→ **GOAL OF THE EXERCISE**: What is needed is every line of the material that contains "compatible".

→ **DATA TO EXAMINE**:
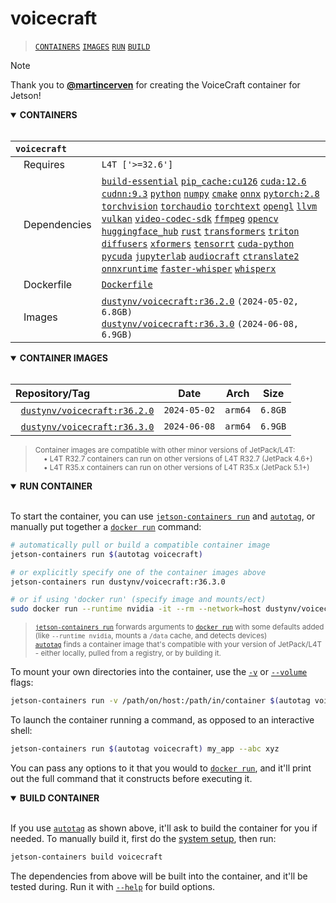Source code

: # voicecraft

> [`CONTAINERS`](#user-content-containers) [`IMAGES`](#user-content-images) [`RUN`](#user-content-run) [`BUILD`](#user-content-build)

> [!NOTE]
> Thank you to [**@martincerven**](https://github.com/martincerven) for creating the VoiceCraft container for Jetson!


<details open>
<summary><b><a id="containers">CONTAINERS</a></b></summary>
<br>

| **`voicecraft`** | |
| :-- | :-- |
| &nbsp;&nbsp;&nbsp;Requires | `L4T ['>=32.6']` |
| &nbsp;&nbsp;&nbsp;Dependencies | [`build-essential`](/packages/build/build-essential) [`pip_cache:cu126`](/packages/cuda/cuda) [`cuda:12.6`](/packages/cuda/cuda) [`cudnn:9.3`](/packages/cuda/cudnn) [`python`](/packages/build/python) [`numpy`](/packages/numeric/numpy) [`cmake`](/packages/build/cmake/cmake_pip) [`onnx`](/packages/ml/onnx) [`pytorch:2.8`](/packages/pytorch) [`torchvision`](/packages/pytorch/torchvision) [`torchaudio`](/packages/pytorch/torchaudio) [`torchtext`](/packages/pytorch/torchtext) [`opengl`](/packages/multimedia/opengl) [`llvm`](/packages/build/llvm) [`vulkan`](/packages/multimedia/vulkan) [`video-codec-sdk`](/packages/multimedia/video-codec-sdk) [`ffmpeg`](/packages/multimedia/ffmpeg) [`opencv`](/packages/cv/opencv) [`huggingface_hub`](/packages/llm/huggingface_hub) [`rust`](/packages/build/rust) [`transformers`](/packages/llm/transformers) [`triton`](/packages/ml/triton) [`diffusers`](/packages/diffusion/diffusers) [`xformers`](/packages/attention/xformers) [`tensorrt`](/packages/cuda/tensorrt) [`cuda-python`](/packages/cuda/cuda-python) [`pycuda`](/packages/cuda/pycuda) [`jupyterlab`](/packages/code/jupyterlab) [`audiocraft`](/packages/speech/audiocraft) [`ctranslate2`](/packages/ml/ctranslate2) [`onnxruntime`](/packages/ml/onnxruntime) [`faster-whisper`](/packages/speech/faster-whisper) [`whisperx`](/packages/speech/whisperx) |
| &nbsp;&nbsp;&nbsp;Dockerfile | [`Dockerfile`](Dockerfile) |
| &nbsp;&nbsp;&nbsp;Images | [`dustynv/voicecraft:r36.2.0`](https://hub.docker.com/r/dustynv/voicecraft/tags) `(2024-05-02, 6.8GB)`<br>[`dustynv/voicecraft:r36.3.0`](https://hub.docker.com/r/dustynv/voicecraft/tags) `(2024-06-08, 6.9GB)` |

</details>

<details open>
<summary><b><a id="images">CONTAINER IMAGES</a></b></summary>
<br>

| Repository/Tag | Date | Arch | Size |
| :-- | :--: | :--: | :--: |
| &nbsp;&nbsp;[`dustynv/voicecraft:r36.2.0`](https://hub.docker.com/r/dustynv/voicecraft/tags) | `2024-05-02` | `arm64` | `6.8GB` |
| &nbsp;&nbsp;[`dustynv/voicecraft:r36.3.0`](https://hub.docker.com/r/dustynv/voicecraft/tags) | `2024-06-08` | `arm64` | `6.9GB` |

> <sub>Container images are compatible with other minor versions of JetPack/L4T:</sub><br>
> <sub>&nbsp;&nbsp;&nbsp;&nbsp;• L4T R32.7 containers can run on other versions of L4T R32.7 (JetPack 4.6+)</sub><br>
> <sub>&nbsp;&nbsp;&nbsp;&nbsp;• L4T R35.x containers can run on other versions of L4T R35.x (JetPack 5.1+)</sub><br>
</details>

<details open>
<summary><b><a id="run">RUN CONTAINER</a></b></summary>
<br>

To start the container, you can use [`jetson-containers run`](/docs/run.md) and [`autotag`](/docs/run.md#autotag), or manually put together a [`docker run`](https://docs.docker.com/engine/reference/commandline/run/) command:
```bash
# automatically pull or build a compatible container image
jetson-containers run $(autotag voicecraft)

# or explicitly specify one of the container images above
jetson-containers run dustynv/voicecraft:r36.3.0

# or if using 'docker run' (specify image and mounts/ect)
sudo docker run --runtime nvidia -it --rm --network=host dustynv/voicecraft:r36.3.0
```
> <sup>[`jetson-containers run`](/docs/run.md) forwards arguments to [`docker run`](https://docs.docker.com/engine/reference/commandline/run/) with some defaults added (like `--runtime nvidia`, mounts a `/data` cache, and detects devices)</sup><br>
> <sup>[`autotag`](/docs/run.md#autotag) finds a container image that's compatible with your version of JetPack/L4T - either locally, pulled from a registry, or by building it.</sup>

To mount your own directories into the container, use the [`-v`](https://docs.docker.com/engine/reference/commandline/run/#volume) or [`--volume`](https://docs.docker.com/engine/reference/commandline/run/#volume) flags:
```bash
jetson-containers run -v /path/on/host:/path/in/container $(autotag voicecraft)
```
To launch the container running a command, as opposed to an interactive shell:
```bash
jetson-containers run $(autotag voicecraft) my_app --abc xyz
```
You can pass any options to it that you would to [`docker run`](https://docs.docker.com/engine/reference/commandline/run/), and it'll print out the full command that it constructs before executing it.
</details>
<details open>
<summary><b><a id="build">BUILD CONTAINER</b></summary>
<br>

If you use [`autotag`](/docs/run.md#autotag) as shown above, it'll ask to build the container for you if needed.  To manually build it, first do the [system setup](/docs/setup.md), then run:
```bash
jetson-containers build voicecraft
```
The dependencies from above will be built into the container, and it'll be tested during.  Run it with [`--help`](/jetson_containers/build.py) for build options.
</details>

==

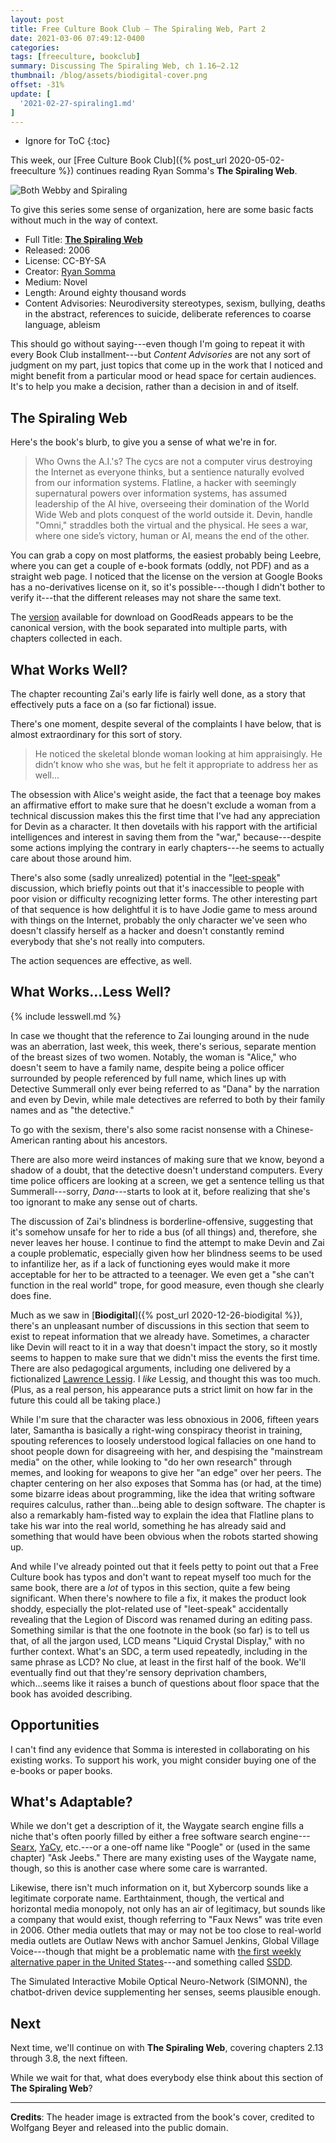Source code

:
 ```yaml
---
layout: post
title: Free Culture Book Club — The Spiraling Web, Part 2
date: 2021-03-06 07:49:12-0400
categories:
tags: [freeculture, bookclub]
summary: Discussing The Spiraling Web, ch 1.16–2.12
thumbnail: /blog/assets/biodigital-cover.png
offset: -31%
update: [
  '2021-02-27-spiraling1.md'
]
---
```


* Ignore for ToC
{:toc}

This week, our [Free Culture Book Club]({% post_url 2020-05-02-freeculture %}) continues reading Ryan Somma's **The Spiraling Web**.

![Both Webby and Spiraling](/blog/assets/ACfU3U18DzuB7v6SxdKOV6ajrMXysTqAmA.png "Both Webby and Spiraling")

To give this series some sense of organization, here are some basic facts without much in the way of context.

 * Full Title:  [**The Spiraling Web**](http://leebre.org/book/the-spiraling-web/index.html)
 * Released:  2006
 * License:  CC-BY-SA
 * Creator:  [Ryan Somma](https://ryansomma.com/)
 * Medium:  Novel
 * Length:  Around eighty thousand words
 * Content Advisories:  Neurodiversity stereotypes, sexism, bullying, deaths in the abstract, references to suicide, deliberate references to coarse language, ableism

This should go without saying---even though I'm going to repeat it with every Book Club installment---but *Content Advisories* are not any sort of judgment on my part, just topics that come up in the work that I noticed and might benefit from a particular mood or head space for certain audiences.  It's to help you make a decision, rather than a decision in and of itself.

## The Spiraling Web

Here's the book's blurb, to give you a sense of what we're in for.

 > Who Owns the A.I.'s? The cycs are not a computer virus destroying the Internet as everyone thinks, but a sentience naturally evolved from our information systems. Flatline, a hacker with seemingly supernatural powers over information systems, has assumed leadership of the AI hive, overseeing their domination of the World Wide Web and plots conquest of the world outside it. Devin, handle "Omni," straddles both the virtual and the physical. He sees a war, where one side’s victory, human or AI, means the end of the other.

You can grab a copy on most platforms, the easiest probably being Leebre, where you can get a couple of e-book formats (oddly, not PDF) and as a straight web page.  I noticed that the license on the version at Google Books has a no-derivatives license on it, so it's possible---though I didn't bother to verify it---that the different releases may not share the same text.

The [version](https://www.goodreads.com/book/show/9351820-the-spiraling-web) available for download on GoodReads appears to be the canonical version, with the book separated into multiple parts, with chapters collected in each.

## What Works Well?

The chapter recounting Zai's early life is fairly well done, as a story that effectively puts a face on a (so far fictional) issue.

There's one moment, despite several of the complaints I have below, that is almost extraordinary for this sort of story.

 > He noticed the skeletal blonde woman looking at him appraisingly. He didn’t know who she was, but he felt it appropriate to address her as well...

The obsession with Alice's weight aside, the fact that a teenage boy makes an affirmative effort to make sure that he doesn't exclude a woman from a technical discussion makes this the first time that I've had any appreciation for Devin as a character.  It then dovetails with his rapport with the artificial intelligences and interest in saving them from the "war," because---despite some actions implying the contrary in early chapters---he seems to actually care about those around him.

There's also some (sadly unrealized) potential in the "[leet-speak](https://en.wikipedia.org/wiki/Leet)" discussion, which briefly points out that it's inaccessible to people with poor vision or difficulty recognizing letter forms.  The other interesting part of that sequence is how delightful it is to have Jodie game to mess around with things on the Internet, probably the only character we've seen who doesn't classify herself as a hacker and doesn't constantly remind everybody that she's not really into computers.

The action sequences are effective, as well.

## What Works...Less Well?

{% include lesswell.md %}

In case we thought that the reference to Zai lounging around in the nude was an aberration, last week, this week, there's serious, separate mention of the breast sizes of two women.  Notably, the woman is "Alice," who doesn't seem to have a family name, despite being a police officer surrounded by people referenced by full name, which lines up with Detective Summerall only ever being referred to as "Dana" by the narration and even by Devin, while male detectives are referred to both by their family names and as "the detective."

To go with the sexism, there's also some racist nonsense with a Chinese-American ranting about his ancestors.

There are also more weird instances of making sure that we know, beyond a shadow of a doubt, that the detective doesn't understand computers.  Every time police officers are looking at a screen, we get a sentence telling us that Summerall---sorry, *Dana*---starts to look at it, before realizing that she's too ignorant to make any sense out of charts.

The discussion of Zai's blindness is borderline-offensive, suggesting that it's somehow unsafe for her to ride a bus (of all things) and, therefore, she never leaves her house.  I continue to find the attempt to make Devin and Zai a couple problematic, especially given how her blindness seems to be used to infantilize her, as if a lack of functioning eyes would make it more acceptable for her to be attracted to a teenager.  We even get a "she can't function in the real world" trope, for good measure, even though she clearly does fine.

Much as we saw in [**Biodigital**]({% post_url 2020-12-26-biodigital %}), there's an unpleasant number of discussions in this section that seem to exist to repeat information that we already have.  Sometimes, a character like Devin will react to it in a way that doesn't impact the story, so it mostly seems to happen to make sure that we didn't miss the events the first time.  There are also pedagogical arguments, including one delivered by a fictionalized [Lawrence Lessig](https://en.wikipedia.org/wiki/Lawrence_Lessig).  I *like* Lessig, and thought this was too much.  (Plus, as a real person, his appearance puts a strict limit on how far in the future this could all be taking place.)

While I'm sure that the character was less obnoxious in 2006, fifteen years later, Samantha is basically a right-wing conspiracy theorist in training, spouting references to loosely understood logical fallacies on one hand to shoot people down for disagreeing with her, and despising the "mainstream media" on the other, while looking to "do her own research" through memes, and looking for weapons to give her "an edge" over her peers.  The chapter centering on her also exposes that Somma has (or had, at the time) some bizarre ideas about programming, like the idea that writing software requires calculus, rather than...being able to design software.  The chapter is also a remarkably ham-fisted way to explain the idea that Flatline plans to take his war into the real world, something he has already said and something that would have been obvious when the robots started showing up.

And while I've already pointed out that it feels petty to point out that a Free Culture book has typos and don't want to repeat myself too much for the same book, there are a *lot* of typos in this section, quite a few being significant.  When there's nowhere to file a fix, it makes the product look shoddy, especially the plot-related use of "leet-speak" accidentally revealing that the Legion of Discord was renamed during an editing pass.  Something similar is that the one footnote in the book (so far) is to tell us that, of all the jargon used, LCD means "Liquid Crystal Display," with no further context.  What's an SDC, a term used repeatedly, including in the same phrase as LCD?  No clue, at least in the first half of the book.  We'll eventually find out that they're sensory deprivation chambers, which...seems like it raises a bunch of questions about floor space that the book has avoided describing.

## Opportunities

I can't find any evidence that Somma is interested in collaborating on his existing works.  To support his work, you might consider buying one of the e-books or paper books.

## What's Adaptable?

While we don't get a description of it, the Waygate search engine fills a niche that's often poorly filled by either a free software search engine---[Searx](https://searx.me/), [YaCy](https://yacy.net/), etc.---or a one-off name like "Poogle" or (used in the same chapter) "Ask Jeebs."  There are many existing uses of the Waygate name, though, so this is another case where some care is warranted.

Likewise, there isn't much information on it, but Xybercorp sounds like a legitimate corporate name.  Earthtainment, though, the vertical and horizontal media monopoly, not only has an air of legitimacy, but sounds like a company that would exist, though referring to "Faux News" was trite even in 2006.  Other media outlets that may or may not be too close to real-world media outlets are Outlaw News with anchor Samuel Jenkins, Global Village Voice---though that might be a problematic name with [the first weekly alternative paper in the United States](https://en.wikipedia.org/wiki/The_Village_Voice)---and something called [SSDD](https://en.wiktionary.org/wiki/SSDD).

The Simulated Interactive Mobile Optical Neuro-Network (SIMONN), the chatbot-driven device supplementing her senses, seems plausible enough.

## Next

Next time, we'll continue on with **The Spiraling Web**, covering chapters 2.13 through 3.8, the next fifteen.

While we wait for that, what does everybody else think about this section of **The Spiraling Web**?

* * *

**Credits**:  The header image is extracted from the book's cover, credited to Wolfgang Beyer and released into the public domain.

==

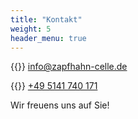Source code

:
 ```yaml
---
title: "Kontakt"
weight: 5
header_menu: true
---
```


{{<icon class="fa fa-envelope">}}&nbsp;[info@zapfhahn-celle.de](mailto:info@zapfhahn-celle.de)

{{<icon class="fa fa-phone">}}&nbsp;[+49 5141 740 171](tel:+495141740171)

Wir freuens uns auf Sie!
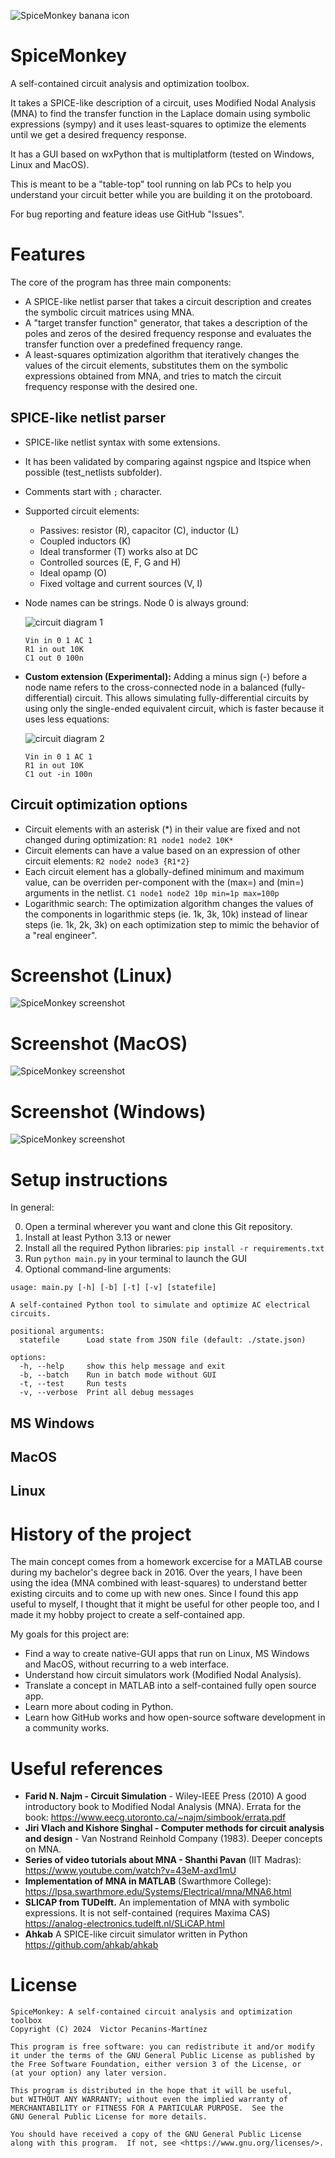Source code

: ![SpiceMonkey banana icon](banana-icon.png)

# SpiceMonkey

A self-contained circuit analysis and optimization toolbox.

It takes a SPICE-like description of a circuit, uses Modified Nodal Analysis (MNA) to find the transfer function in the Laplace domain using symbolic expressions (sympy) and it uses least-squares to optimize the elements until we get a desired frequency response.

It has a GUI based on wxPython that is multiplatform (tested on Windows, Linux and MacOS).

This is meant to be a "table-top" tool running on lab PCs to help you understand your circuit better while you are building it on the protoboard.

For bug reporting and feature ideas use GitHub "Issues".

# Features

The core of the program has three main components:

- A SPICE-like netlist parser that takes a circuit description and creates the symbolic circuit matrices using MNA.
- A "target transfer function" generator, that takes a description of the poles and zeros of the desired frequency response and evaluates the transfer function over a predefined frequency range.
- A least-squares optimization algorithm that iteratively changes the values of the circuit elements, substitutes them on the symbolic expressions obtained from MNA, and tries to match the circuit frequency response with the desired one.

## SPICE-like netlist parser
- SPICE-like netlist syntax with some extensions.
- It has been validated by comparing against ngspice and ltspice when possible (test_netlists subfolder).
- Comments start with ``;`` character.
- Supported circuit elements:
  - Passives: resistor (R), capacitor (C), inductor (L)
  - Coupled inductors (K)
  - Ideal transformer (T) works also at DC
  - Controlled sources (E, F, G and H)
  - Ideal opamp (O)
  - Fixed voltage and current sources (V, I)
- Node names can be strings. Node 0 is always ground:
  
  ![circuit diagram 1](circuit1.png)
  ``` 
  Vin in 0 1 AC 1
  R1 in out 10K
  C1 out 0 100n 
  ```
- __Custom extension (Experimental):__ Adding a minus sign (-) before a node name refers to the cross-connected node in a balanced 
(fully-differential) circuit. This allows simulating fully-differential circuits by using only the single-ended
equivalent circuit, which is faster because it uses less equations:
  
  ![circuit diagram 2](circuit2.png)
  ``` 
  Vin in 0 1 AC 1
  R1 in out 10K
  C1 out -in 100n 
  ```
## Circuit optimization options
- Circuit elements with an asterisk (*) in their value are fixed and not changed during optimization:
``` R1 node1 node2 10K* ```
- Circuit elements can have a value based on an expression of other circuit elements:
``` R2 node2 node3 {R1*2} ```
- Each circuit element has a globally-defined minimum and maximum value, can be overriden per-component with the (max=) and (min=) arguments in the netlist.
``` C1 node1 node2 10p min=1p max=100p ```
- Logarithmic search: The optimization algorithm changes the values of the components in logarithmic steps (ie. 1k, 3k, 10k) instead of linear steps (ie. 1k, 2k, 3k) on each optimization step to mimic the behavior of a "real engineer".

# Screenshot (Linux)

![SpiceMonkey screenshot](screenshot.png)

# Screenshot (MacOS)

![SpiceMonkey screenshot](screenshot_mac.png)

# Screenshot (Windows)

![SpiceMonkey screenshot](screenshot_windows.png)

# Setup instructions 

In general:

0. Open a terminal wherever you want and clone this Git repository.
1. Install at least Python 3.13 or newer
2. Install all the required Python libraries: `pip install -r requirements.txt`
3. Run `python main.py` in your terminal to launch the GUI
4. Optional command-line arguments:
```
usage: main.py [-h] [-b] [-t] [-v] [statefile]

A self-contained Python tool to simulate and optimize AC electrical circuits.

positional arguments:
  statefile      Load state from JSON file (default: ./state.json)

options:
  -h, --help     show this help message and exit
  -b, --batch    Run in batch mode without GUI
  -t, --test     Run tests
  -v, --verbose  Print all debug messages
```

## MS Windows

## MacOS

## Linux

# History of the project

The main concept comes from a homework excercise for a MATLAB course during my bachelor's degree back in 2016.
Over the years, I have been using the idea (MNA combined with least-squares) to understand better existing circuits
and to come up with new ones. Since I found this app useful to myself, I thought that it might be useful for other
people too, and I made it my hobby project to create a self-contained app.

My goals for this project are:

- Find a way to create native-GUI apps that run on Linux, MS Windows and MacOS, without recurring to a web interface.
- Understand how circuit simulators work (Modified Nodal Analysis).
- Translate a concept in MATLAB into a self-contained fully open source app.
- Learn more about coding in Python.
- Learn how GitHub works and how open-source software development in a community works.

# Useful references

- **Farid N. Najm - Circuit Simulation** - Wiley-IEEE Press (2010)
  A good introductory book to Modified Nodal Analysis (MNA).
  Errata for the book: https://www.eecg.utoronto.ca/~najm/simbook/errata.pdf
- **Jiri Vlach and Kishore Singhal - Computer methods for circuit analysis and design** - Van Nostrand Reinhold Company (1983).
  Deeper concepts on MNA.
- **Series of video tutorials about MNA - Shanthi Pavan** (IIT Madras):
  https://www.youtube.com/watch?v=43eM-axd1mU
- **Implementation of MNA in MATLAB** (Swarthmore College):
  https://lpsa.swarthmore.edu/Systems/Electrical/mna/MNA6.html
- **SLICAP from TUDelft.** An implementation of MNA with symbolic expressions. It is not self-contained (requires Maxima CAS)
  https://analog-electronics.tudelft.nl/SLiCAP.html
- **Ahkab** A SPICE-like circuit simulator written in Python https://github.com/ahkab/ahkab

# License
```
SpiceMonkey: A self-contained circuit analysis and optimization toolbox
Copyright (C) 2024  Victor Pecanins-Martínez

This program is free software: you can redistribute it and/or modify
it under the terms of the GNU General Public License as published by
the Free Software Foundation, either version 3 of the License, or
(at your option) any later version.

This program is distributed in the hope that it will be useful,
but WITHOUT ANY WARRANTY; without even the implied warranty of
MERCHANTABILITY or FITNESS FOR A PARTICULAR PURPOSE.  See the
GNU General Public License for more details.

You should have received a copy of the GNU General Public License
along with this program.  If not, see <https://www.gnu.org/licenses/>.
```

→ **SOLUTION**:
> <sub>Container images are compatible with other minor versions of JetPack/L4T:</sub><br>
# automatically pull or build a compatible container image
> <sup>[`autotag`](/docs/run.md#autotag) finds a container image that's compatible with your version of JetPack/L4T - either locally, pulled from a registry, or by building it.</sup>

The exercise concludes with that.